**Your goal:**
Though the entries hold pictures, only their text should be duplicated, exactly and in full.

- Opening Delimiter -

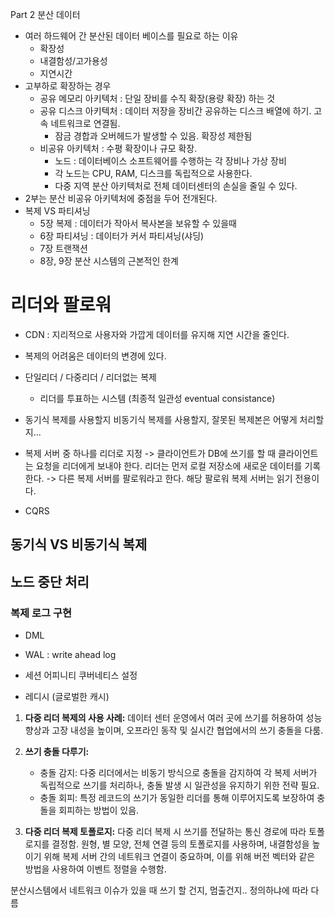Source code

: Part 2 분산 데이터 
- 여러 하드웨어 간 분산된 데이터 베이스를 필요로 하는 이유
	- 확장성
	- 내결함성/고가용성
	- 지연시간
- 고부하로 확장하는 경우
	- 공유 메모리 아키텍처 : 단일 장비를 수직 확장(용량 확장) 하는 것
	- 공유 디스크 아키텍처 : 데이터 저장을 장비간 공유하는 디스크 배열에 하기. 고속 네트워크로 연결됨. 
		- 잠금 경합과 오버헤드가 발생할 수  있음. 확장성 제한됨
	- 비공유 아키텍처 : 수평 확장이나 규모 확장. 
		- 노드 : 데이터베이스 소프트웨어를 수행하는 각 장비나 가상 장비
		- 각 노드는 CPU, RAM, 디스크를 독립적으로 사용한다. 
		- 다중 지역 분산 아키텍처로 전체 데이터센터의 손실을 줄일 수 있다. 
- 2부는 분산 비공유 아키텍처에 중점을 두어 전개된다.
- 복제 VS 파티셔닝
	- 5장 복제 : 데이터가 작아서 복사본을 보유할 수 있을때
	- 6장 파티셔닝 : 데이터가 커서 파티셔닝(샤딩)
	- 7장 트랜잭션
	- 8장, 9장 분산 시스템의 근본적인 한계



# 리더와 팔로워
- CDN : 지리적으로 사용자와 가깝게 데이터를 유지해 지연 시간을 줄인다. 

- 복제의 어려움은 데이터의 변경에 있다.
- 단일리더 / 다중리더 / 리더없는 복제
	- 리더를 투표하는 시스템 (최종적 일관성 eventual consistance) 

- 동기식 복제를 사용할지 비동기식 복제를 사용할지, 잘못된 복제본은 어떻게 처리할지...

- 복제 서버 중 하나를 리더로 지정 -> 클라이언트가 DB에 쓰기를 할 때 클라이언트는 요청을 리더에게 보내야 한다. 리더는 먼저 로컬 저장소에 새로운 데이터를 기록한다. -> 다른 복제 서버를 팔로워라고 한다. 해당 팔로워 복제 서버는 읽기 전용이다.

- CQRS
## 동기식 VS 비동기식 복제

## 노드 중단 처리

### 복제 로그 구현
- DML
- WAL : write ahead log


- 세션 어피니티 쿠버네티스 설정 
- 레디시 (글로벌한 캐시)

1. **다중 리더 복제의 사용 사례:** 데이터 센터 운영에서 여러 곳에 쓰기를 허용하여 성능 향상과 고장 내성을 높이며, 오프라인 동작 및 실시간 협업에서의 쓰기 충돌을 다룸.
    
2. **쓰기 충돌 다루기:**
    - 충돌 감지: 다중 리더에서는 비동기 방식으로 충돌을 감지하여 각 복제 서버가 독립적으로 쓰기를 처리하나, 충돌 발생 시 일관성을 유지하기 위한 전략 필요.
    - 충돌 회피: 특정 레코드의 쓰기가 동일한 리더를 통해 이루어지도록 보장하여 충돌을 회피하는 방법이 있음.
3. **다중 리더 복제 토폴로지:** 다중 리더 복제 시 쓰기를 전달하는 통신 경로에 따라 토폴로지를 결정함. 원형, 별 모양, 전체 연결 등의 토폴로지를 사용하며, 내결함성을 높이기 위해 복제 서버 간의 네트워크 연결이 중요하며, 이를 위해 버전 벡터와 같은 방법을 사용하여 이벤트 정렬을 수행함.

분산시스템에서 네트워크 이슈가 있을 때 쓰기 할 건지, 멈출건지.. 정의하냐에 따라 다름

- Closing Delimiter -

**Reply to the exercise:**
Source code

: Part 2 분산 데이터 
- 여러 하드웨어 간 분산된 데이터 베이스를 필요로 하는 이유
	- 확장성
	- 내결함성/고가용성
	- 지연시간
- 고부하로 확장하는 경우
	- 공유 메모리 아키텍처 : 단일 장비를 수직 확장(용량 확장) 하는 것
	- 공유 디스크 아키텍처 : 데이터 저장을 장비간 공유하는 디스크 배열에 하기. 고속 네트워크로 연결됨. 
		- 잠금 경합과 오버헤드가 발생할 수  있음. 확장성 제한됨
	- 비공유 아키텍처 : 수평 확장이나 규모 확장. 
		- 노드 : 데이터베이스 소프트웨어를 수행하는 각 장비나 가상 장비
		- 각 노드는 CPU, RAM, 디스크를 독립적으로 사용한다. 
		- 다중 지역 분산 아키텍처로 전체 데이터센터의 손실을 줄일 수 있다. 
- 2부는 분산 비공유 아키텍처에 중점을 두어 전개된다.
- 복제 VS 파티셔닝
	- 5장 복제 : 데이터가 작아서 복사본을 보유할 수 있을때
	- 6장 파티셔닝 : 데이터가 커서 파티셔닝(샤딩)
	- 7장 트랜잭션
	- 8장, 9장 분산 시스템의 근본적인 한계



# 리더와 팔로워
- CDN : 지리적으로 사용자와 가깝게 데이터를 유지해 지연 시간을 줄인다. 

- 복제의 어려움은 데이터의 변경에 있다.
- 단일리더 / 다중리더 / 리더없는 복제
	- 리더를 투표하는 시스템 (최종적 일관성 eventual consistance) 

- 동기식 복제를 사용할지 비동기식 복제를 사용할지, 잘못된 복제본은 어떻게 처리할지...

- 복제 서버 중 하나를 리더로 지정 -> 클라이언트가 DB에 쓰기를 할 때 클라이언트는 요청을 리더에게 보내야 한다. 리더는 먼저 로컬 저장소에 새로운 데이터를 기록한다. -> 다른 복제 서버를 팔로워라고 한다. 해당 팔로워 복제 서버는 읽기 전용이다.

- CQRS
## 동기식 VS 비동기식 복제

## 노드 중단 처리

### 복제 로그 구현
- DML
- WAL : write ahead log


- 세션 어피니티 쿠버네티스 설정 
- 레디시 (글로벌한 캐시)

1. **다중 리더 복제의 사용 사례:** 데이터 센터 운영에서 여러 곳에 쓰기를 허용하여 성능 향상과 고장 내성을 높이며, 오프라인 동작 및 실시간 협업에서의 쓰기 충돌을 다룸.
    
2. **쓰기 충돌 다루기:**
    - 충돌 감지: 다중 리더에서는 비동기 방식으로 충돌을 감지하여 각 복제 서버가 독립적으로 쓰기를 처리하나, 충돌 발생 시 일관성을 유지하기 위한 전략 필요.
    - 충돌 회피: 특정 레코드의 쓰기가 동일한 리더를 통해 이루어지도록 보장하여 충돌을 회피하는 방법이 있음.
3. **다중 리더 복제 토폴로지:** 다중 리더 복제 시 쓰기를 전달하는 통신 경로에 따라 토폴로지를 결정함. 원형, 별 모양, 전체 연결 등의 토폴로지를 사용하며, 내결함성을 높이기 위해 복제 서버 간의 네트워크 연결이 중요하며, 이를 위해 버전 벡터와 같은 방법을 사용하여 이벤트 정렬을 수행함.

분산시스템에서 네트워크 이슈가 있을 때 쓰기 할 건지, 멈출건지.. 정의하냐에 따라 다름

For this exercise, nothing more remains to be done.